Perquisitions, menace de sanctions disciplinaires, tracasseries administratives : les avocats russes chargés de dossiers sensibles sont confrontés à des difficultés croissantes. Dans l'affaire Khodorkovski, quatre des dix avocats - Anton Drel, Denis Diatlov, Elena Levina et Iouri Schmidt - ont dû, peu après le procès en appel, se présenter devant une commission professionnelle chargée de décider s'ils devaient être radiés du barreau.

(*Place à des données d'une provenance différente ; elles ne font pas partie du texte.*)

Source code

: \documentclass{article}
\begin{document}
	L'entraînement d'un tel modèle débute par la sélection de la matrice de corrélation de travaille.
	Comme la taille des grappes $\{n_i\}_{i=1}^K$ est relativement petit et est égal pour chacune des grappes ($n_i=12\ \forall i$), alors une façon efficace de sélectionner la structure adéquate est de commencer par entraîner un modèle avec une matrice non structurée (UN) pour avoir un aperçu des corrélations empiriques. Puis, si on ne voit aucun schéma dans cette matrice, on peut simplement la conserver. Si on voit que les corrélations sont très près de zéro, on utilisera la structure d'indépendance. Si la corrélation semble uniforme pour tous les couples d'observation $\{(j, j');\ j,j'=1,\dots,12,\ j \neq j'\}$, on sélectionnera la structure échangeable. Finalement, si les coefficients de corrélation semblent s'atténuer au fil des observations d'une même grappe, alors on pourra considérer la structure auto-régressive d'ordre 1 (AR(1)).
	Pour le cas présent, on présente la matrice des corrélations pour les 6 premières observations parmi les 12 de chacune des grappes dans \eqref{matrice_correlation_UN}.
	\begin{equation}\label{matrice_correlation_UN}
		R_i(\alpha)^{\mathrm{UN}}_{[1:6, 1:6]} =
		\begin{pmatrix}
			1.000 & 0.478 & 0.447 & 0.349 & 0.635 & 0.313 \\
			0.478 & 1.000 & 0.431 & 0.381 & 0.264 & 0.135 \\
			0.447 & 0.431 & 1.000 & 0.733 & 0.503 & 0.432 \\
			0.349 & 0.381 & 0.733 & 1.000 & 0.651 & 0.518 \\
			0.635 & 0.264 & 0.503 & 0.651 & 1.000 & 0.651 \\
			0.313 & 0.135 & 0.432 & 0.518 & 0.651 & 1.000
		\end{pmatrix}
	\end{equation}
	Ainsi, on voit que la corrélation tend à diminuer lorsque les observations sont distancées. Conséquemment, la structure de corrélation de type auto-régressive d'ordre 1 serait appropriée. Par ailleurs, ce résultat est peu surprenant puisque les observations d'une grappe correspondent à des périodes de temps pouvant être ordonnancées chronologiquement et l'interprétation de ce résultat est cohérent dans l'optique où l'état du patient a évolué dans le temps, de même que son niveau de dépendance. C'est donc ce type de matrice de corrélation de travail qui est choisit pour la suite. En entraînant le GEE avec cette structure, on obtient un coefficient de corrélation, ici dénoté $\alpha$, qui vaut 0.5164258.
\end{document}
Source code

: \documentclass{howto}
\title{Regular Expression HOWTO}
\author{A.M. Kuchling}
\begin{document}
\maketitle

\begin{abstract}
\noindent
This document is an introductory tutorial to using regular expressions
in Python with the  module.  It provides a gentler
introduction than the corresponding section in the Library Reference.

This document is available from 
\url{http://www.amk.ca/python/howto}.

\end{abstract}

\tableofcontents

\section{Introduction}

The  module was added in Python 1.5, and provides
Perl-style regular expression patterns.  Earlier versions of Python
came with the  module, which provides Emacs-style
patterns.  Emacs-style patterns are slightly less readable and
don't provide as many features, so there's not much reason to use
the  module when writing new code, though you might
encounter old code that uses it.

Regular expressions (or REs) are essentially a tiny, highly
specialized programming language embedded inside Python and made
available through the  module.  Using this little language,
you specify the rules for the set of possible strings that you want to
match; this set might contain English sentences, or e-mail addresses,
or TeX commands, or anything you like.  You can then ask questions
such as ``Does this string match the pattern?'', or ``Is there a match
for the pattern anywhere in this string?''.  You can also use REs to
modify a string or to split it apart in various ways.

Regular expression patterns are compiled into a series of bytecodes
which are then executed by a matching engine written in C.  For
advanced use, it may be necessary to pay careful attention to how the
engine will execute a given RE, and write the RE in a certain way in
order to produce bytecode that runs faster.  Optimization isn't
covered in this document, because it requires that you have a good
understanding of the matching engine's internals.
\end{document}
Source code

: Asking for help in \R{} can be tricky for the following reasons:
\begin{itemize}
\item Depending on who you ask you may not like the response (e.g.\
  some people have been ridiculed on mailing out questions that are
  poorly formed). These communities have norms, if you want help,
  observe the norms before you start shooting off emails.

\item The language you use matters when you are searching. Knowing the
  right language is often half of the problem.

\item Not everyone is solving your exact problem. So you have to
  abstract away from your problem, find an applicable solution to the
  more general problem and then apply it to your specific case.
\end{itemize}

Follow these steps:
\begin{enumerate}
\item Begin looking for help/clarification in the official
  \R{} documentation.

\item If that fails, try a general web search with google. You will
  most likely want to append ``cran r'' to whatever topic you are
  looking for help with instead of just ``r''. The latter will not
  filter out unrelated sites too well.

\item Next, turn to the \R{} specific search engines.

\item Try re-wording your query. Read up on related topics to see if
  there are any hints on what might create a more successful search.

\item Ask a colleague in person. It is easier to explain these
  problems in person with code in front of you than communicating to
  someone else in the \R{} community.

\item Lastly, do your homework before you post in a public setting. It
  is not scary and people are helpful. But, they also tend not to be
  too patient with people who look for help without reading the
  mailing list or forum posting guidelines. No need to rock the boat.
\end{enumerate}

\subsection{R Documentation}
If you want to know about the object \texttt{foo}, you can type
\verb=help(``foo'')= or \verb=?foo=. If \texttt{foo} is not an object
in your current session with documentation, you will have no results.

La demande avait été formulée par le département moscovite des enregistrements, convaincu que les défenseurs de M. Khodorkovski avaient entravé la loi au moment du procès pour avoir refusé de remplacer au pied-levé l'avocat principal, Guenrikh Pavda, souffrant. Mais la commission, une émanation du collège des avocats, en a décidé autrement. "Je n'ai pas eu peur parce que je suis rompu à ce genre de difficultés mais vous imaginez ce qu'ont pu ressentir mes jeunes collègues...", explique Iouri Schmidt, la soixantaine, aguerri par la défense de dossiers difficiles à l'époque soviétique.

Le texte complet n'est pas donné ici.